2.    The Second Respondent was involved in each of the First Respondent’s contraventions set out above and pursuant to section 550 of the FW Act is thereby taken to have contravened the same provisions of the FW Act.

NOTING THE CONSENT OF THE PARTIES THE COURT ORDERS THAT:

1.    The First Respondent pay a pecuniary penalty of $27,720.

2.    The Second Respondent pay a pecuniary penalty of $3,168.

3.    The penalties imposed upon the First and Second Respondents be paid to the Commonwealth within 28 days of the making of these orders.

4.    The Respondents pay compensation to Carolyn Jelcic in the amount of $5,000 within 28 days of the making of these orders.

Note:    Entry of orders is dealt with in Rule 39.32 of the Federal Court Rules 2011.

IN THE FEDERAL COURT OF AUSTRALIA

VICTORIA DISTRICT REGISTRY

FAIR WORK DIVISION

VID 366 of 2012

BETWEEN:

FAIR WORK OMBUDSMAN

Applicant

AND:

A DALLEY HOLDINGS PTY LTD (ACN 140 288 179)

First Respondent

ANDREW DALLEY

Second Respondent

JUDGE:

BROMBERG J

DATE:

19 APRIL 2013

PLACE:

MELBOURNE

REASONS FOR JUDGMENT

1    This proceeding concerns a failure by an employer to consult with and return an employee on maternity leave to her pre-parental leave position. It raises contraventions of the National Employment Standards and the adverse action provisions of the Fair Work Act 2009 (Cth) (“the FW Act”). The contraventions alleged have been admitted. The main question for the Court is whether the penalties proposed by the parties are appropriate.

2    The applicant (“the Fair Work Ombudsman”) is a statutory appointee of the Commonwealth under s 687 of the FW Act, a Fair Work Inspector under s 701 of the FW Act and a person with standing and authority to bring these proceedings pursuant to s 539 of the FW Act.
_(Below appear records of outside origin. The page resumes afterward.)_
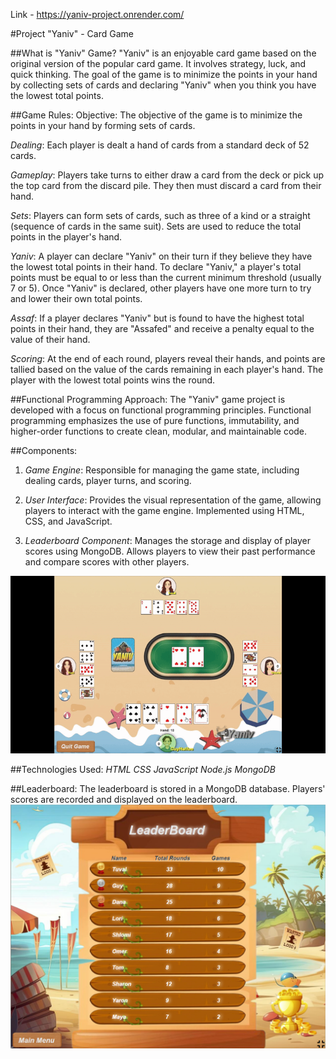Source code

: Link - https://yaniv-project.onrender.com/

#Project "Yaniv" - Card Game

##What is "Yaniv" Game?
"Yaniv" is an enjoyable card game based on the original version of the popular card game. It involves strategy, luck, and quick thinking. The goal of the game is to minimize the points in your hand by collecting sets of cards and declaring "Yaniv" when you think you have the lowest total points.

##Game Rules:
Objective: The objective of the game is to minimize the points in your hand by forming sets of cards.

*Dealing*: Each player is dealt a hand of cards from a standard deck of 52 cards.

*Gameplay*: Players take turns to either draw a card from the deck or pick up the top card from the discard pile. They then must discard a card from their hand.

*Sets*: Players can form sets of cards, such as three of a kind or a straight (sequence of cards in the same suit). Sets are used to reduce the total points in the player's hand.

*Yaniv*: A player can declare "Yaniv" on their turn if they believe they have the lowest total points in their hand. To declare "Yaniv," a player's total points must be equal to or less than the current minimum threshold (usually 7 or 5). Once "Yaniv" is declared, other players have one more turn to try and lower their own total points.

*Assaf*: If a player declares "Yaniv" but is found to have the highest total points in their hand, they are "Assafed" and receive a penalty equal to the value of their hand.

*Scoring*: At the end of each round, players reveal their hands, and points are tallied based on the value of the cards remaining in each player's hand. The player with the lowest total points wins the round.

##Functional Programming Approach:
The "Yaniv" game project is developed with a focus on functional programming principles. Functional programming emphasizes the use of pure functions, immutability, and higher-order functions to create clean, modular, and maintainable code.

##Components:
1. *Game Engine*:
Responsible for managing the game state, including dealing cards, player turns, and scoring.

2. *User Interface*:
Provides the visual representation of the game, allowing players to interact with the game engine. Implemented using HTML, CSS, and JavaScript.

3. *Leaderboard Component*:
Manages the storage and display of player scores using MongoDB. Allows players to view their past performance and compare scores with other players.

![gamegif](./public/Images/readme/gamegif.gif)

##Technologies Used:
*HTML*
*CSS*
*JavaScript*
*Node.js*
*MongoDB*

##Leaderboard:
The leaderboard is stored in a MongoDB database. Players' scores are recorded and displayed on the leaderboard.
![leaderboardpic](./public/Images/readme/leaderboard.png)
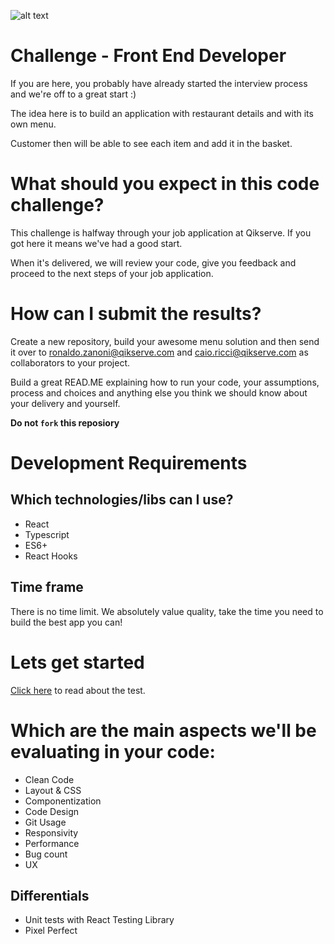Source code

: ![alt text](https://qikserve.com/wp-content/uploads/2021/11/Blue-Logo.png)
# Challenge - Front End Developer
If you are here, you probably have already started the interview process and we're off to a great start :)

The idea here is to build an application with restaurant details and with its own menu.

Customer then will be able to see each item and add it in the basket.

# What should you expect in this code challenge?
This challenge is halfway through your job application at Qikserve. If you got here it means we've had a good start.

When it's delivered, we will review your code, give you feedback and proceed to the next steps of your job application.

# How can I submit the results?
Create a new repository, build your awesome menu solution and then send it over to ronaldo.zanoni@qikserve.com and caio.ricci@qikserve.com as collaborators to your project.

Build a great READ.ME explaining how to run your code, your assumptions, process and choices and anything else you think we should know about your delivery and yourself.

**Do not `fork` this reposiory**




# Development Requirements
## Which technologies/libs can I use?
- React
- Typescript
- ES6+
- React Hooks


## Time frame
There is no time limit. We absolutely value quality, take the time you need to build the best app you can! 


# Lets get started
[Click here](CHALLENGE.md) to read about the test.

# Which are the main aspects we'll be evaluating in your code:
- Clean Code
- Layout & CSS
- Componentization
- Code Design
- Git Usage
- Responsivity
- Performance
- Bug count
- UX

## Differentials
- Unit tests with React Testing Library
- Pixel Perfect
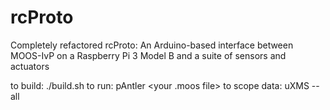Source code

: # rcProto
Completely refactored rcProto: An Arduino-based interface between MOOS-IvP on a Raspberry Pi 3 Model B and a suite of sensors and actuators

to build: ./build.sh
to run: pAntler <your .moos file>
to scope data: uXMS --all
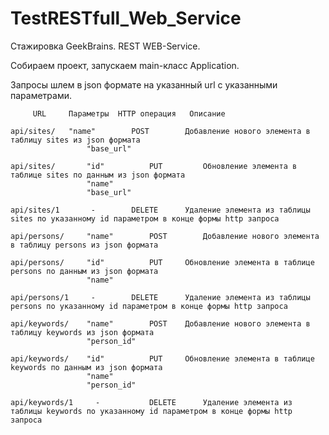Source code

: # TestRESTfull_Web_Service
Стажировка GeekBrains. REST WEB-Service.

Собираем проект, запускаем main-класс Application.

Запросы шлем в json формате на указанный url c указанными параметрами.


					
	     URL	 Параметры	HTTP операция	Описание
		 
	api/sites/	 "name"        POST        Добавление нового элемента в таблицу sites из json формата
                     "base_url"	
				
    api/sites/       "id"          PUT         Обновление элемента в таблице sites по данным из json формата
                     "name"
                     "base_url"	
				
	api/sites/1       -	       DELETE	   Удаление элемента из таблицы sites по указанному id параметром в конце формы http запроса	
					
	api/persons/     "name"	       POST        Добавление нового элемента в таблицу persons из json формата
	
	api/persons/     "id"          PUT 	   Обновление элемента в таблице persons по данным из json формата
                     "name"        
				 
	api/persons/1     -	       DELETE	   Удаление элемента из таблицы persons по указанному id параметром в конце формы http запроса		
					
	api/keywords/    "name"        POST	   Добавление нового элемента в таблицу keywords из json формата
                     "person_id"
				  
	api/keywords/    "id"          PUT	   Обновление элемента в таблице keywords по данным из json формата
                     "name"
                     "person_id"	
				  
	api/keywords/1	   -	       DELETE	   Удаление элемента из таблицы keywords по указанному id параметром в конце формы http запроса	
					
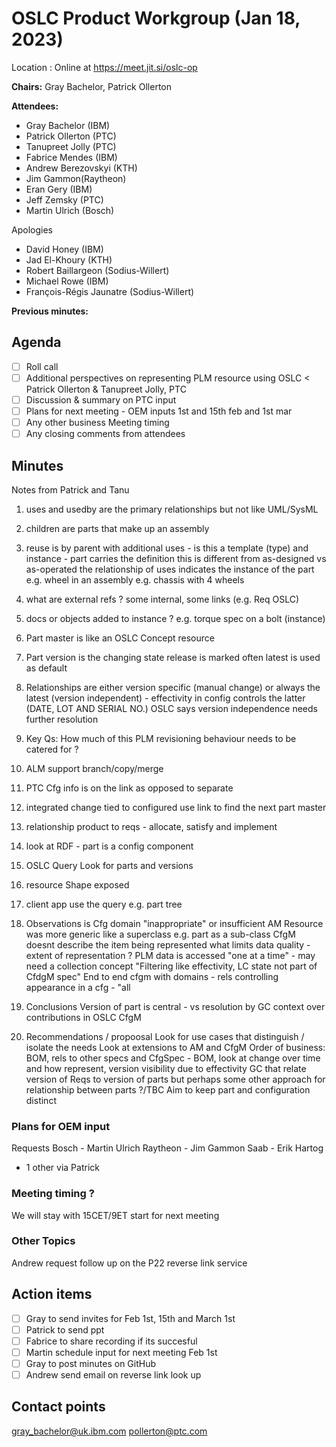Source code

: # OSLC Product Workgroup (Jan 18, 2023)

Location : Online at https://meet.jit.si/oslc-op

**Chairs:** Gray Bachelor, Patrick Ollerton

**Attendees:** 

- Gray Bachelor (IBM) 
- Patrick Ollerton (PTC)
- Tanupreet Jolly (PTC)
- Fabrice Mendes (IBM)
- Andrew Berezovskyi (KTH)
- Jim Gammon(Raytheon)
- Eran Gery (IBM)
- Jeff Zemsky (PTC)
- Martin Ulrich (Bosch)


Apologies
- David Honey (IBM)
- Jad El-Khoury (KTH)
- Robert Baillargeon (Sodius-Willert)
- Michael Rowe (IBM)
- François-Régis Jaunatre (Sodius-Willert)


**Previous minutes:** 

## Agenda

- [ ] Roll call 
- [ ] Additional perspectives on representing PLM resource using OSLC < Patrick Ollerton & Tanupreet Jolly, PTC
- [ ] Discussion & summary on PTC input
- [ ] Plans for next meeting - OEM inputs
	1st and 15th feb and 1st mar
- [ ] Any other business
	Meeting timing
- [ ] Any closing comments from attendees

## Minutes

Notes from Patrick and Tanu
1) uses and usedby are the primary relationships but not like UML/SysML
2) children are parts that make up an assembly
3) reuse is by parent with additional uses - is this a template (type) and instance - part carries the definition
	this is different from as-designed vs as-operated
	the relationship of uses indicates the instance of the part e.g. wheel in an assembly e.g. chassis with 4 wheels
4) what are external refs ?
	some internal, some links (e.g. Req OSLC)
5) docs or objects added to instance ? e.g. torque spec on a bolt (instance) 
6) Part master is like an OSLC Concept resource
7) Part version is the changing state
	release is marked
	often latest is used as default
8) Relationships are either version specific (manual change) or always the latest (version independent) - effectivity in config controls the latter (DATE, LOT AND SERIAL NO.)
	OSLC says version independence needs further resolution
9) Key Qs: How much of this PLM revisioning behaviour needs to be catered for ?
10) ALM support branch/copy/merge
11) PTC Cfg info is on the link as opposed to separate 
12) integrated change tied to configured
	use link to find the next part master
13) relationship product to reqs - allocate, satisfy and implement
14) look at RDF - part is a config component
15) OSLC Query Look for parts and versions
16) resource Shape exposed
17) client app use the query e.g. part tree
18) Observations 
	is Cfg domain "inappropriate" or insufficient 
		AM Resource was more generic like a superclass e.g. part as a sub-class
		CfgM doesnt describe the item being represented 
	what limits data quality - extent of representation ?
	PLM data is accessed "one at a time" - may need a collection concept
	"Filtering like effectivity, LC state not part of CfdgM spec"
	End to end cfgm with domains - rels controlling appearance in a cfg - "all 
	
19) Conclusions 
		Version of part is central - vs resolution by GC context over contributions in OSLC CfgM
		
20) Recommendations / propoosal
		Look for use cases that distinguish / isolate the needs	
		Look at extensions to AM and CfgM
		Order of business: BOM, rels to other specs and CfgSpec - BOM, look at change over time and how represent, version visibility due to effectivity 
			GC that relate version of Reqs to version of parts
			but perhaps some other approach for relationship between parts ?/TBC
		Aim to keep part and configuration distinct

	

### Plans for OEM input

Requests
Bosch - Martin Ulrich
Raytheon - Jim Gammon
Saab - Erik Hartog
+ 1 other via Patrick

### Meeting timing ?

We will stay with 15CET/9ET start for next meeting

### Other Topics

Andrew request follow up on the P22 reverse link service


## Action items

- [ ] Gray to send invites for Feb 1st, 15th and March 1st
- [ ] Patrick to send ppt
- [ ] Fabrice to share recording if its succesful
- [ ] Martin schedule input for next meeting Feb 1st
- [ ] Gray to post minutes on GitHub
- [ ] Andrew send email on reverse link look up

## Contact points

gray_bachelor@uk.ibm.com
pollerton@ptc.com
At all relevant times from about 6 January 2010, the first respondent (“Dalley Holdings”), was a corporation that operated a supported aged care facility in Victoria (“the facility”). Dalley Holdings was from about 6 January 2010, an employer within the meaning of ss 12, 14, 15(2), 42 and 335 of the FW Act and the employer of Ms Carolyn Jelcic from about 6 January 2010 until about 15 September 2010.

3     Ms Jelcic was employed at the facility as a personal care assistant. At all relevant times the second respondent (“Mr Dalley”) was the sole director of Dalley Holdings, one of two of its shareholders, and responsible for the employment, management and control of employees at the facility. Mr Dalley was at all times acting as an officer of Dalley Holdings, so that under s 793(1) of the FW Act conduct engaged in by him is also taken to have been engaged in by Dalley Holdings.

4    The facts I have referred to and other facts and admissions, to which I will shortly refer, are set out in a Statement of Agreed Facts and Admissions and Recommendations as to Penalty (“the Statement”), which the parties have jointly filed. The Statement will be attached to these reasons.

5    The basic facts upon which the Fair Work Ombudsman relies are as follows. Prior to commencing a period of unpaid maternity leave on 8 October 2009, Ms Jelcic worked hours in accordance with a fortnightly roster which generally included six regular afternoon shifts per fortnight and in the two years prior to her taking maternity leave, also included approximately one sleepover shift per fortnight. Whilst Ms Jelcic was on maternity leave, Dalley Holdings took over the running of the facility and became Ms Jelcic’s employer, and her employment continued on similar terms and conditions of employment.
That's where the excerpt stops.